How to become a punch line without really trying l Chuck’s World
Last updated 4/10/2019 at Noon
In the late 19th century, following the end of the Civil War, many southern states passed legislation and even amended their constitutions in order to prevent former slaves and their descendants from voting.
These included poll taxes, literacy tests, and other restrictions on the franchise, many of which remained on the books well into the 20th century before being ruled unconstitutional.
This isn’t news, or hidden somewhere in dusty pages. Attempts to suppress voting are as American as apple pie, with a long, ugly, violent history.
In the post-Reconstruction era, some states produced pretzel legislation, twisted and convoluted rules intended to keep black people from voting while allowing poor, illiterate white people to fill out ballots.
This was sometimes done by stipulating that if one’s ancestors could vote (referred to as “grandfathers” in the vernacular of that era), the right to vote was passed on through the generations.
These became known as “grandfather clauses,” and after the original meaning became irrelevant, it continued to be used in cases when a particular history allows for a particular exception. We use it today, all the time.
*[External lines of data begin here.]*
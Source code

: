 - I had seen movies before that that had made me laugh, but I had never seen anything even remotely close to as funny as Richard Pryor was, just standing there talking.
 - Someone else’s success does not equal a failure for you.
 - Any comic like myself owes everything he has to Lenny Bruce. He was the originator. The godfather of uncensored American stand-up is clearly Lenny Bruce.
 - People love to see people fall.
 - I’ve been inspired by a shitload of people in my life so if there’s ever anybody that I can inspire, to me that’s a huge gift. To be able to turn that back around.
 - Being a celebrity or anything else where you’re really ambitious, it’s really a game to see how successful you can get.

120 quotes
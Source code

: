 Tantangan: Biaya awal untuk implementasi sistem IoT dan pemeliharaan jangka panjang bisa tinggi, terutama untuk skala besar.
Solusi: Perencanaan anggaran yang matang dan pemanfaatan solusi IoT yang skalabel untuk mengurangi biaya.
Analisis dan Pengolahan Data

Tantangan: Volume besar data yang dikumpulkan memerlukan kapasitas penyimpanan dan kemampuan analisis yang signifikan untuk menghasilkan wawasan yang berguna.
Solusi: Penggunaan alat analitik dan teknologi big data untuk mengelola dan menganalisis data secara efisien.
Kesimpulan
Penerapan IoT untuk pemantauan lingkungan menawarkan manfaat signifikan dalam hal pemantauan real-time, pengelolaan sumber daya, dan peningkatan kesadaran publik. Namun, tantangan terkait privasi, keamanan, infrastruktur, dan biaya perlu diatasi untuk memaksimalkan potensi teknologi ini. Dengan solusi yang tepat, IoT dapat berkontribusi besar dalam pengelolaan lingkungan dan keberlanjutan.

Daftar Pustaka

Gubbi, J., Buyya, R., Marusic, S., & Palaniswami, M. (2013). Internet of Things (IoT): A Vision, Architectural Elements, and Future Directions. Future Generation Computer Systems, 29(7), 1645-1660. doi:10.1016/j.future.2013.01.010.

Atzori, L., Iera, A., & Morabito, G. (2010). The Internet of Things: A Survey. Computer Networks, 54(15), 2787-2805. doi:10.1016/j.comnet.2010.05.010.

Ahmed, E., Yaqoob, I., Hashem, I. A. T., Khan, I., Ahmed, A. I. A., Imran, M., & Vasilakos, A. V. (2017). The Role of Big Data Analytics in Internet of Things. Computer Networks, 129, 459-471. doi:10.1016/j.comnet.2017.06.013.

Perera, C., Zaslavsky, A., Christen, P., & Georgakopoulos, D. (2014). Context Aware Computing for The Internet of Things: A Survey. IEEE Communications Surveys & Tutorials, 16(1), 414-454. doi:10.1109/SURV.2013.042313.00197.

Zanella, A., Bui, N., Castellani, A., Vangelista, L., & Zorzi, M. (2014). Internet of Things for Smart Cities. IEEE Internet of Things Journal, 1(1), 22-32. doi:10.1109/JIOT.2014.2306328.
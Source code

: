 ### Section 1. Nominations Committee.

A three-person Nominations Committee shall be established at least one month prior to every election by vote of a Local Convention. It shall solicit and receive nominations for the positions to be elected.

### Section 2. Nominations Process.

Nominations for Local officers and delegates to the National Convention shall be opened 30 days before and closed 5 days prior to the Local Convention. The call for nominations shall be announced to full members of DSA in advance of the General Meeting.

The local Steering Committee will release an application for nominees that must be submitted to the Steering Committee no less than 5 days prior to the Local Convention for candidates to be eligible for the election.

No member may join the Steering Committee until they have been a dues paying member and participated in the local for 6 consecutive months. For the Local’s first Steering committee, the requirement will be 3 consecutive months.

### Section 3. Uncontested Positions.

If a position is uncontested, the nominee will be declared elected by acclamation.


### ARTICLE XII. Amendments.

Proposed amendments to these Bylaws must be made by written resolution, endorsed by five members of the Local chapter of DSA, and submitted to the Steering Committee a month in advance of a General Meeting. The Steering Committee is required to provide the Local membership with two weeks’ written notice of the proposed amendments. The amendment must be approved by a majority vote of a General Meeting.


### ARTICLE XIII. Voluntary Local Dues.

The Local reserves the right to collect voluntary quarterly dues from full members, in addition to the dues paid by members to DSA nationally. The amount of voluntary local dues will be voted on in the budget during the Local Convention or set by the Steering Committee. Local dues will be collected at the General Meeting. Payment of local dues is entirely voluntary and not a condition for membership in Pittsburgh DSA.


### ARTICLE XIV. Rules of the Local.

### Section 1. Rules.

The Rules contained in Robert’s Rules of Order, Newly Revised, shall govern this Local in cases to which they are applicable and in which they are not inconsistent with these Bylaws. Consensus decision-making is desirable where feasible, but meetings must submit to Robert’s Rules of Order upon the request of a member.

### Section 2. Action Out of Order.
Which prompts the question: Should we?
It’s a serious question, although it sounds silly at first. There are nearly 200,000 words in the English language, many of them derivative and with unsavory histories and associations. In many cases, the etymology of a word or phrase is unknown to us (and to our listeners or readers).
Are we supposed to police our vocabulary for stray words that have ancient associations nobody really knows about anymore?
A friend of mine brought this up the other day, after she read a surprising article listing perfectly ordinary expressions that have evil origins, most of them blatantly racist. She’s a voracious reader and a lover of words, so if she was surprised then I suspect most of us would be, too.
My friend wasn’t trying to censor anyone, or even suggest that we change our ways. She just decided that since there are plenty of words in English, and so plenty of alternatives, if the history of a specific word or expression bothers her she could just use something else.
Few of the words or phrases she mentioned as examples are in my normal vocabulary rotation, so this discussion was mostly theoretical for me. Maybe the next time I think to say that something was “grandfathered in,” I might think twice. Maybe.
I think it’s an interesting discussion, though. I’m pretty sure most of us don’t want to unintentionally offend someone else, no matter how much we chafe at “political correctness” (whatever that means to you).
If your name is John but you prefer that I call you Bill, I might not understand, but I’d be a jerk if I insisted on referring to you as John.
Mostly, though, it reminded me that I’ve been struggling a little with language lately, trying to decide between erring on the side of common courtesy and making a really funny joke.
And I’m referring to the O-word here, in case you were wondering. The direct antonym of “young,” that is. Don’t make me spell it out.
I’ve been spending a fair amount of time in hospital waiting rooms lately, never exciting but ideal for observing humans. Vulnerable humans, bored humans, happy humans, sick humans, anxious and worried humans, but mostly, it seems to me, humans with some miles on them.
No surprises here. If you live long enough, you’re probably going to end up in a hospital waiting room eventually. In this particular hospital, on that particular day, I’d estimate that the average age was somewhere north of 70.
It’s just an estimate. I didn’t go around checking IDs.
I was one of the bored humans, so I had a lot of fun just watching. One older guy sitting across from me was reading a magazine with a lot of recipes, apparently, which he proceeded to recite aloud to the entire waiting room in case we were all wondering about dinner.
Then there were the wanderers, senior citizens who got up to use the restroom and forgot to scatter breadcrumbs on the carpet. I watched one woman walk up and down the hallway for 12 minutes (of course I timed her), sticking her head in the room occasionally, but obviously not recognizing it as the place she just left.
It’s actually pretty easy to get lost in this hallway. This woman wasn’t confused or upset. She just got lost for a few minutes, and I watched and texted my wife with the play-by-play. It was very entertaining.
And very familiar, as I suspect this is exactly how I look in a parking lot. Any parking lot. And I’ve always got breadcrumbs.
You see my problem? A waiting room is like a candy store for stereotypes, and yet I wasn’t window shopping. I was part of the display, and I wasn’t bringing the average age of the room down all that much.
That’s OK. I can make jokes at my own expense. My kids certainly do.
I just don’t seem to be able to use the word “old” anymore to describe certain people and their behaviors, not when it pretty much describes me. Until I find a new word, I think I’ll have to stop making jokes.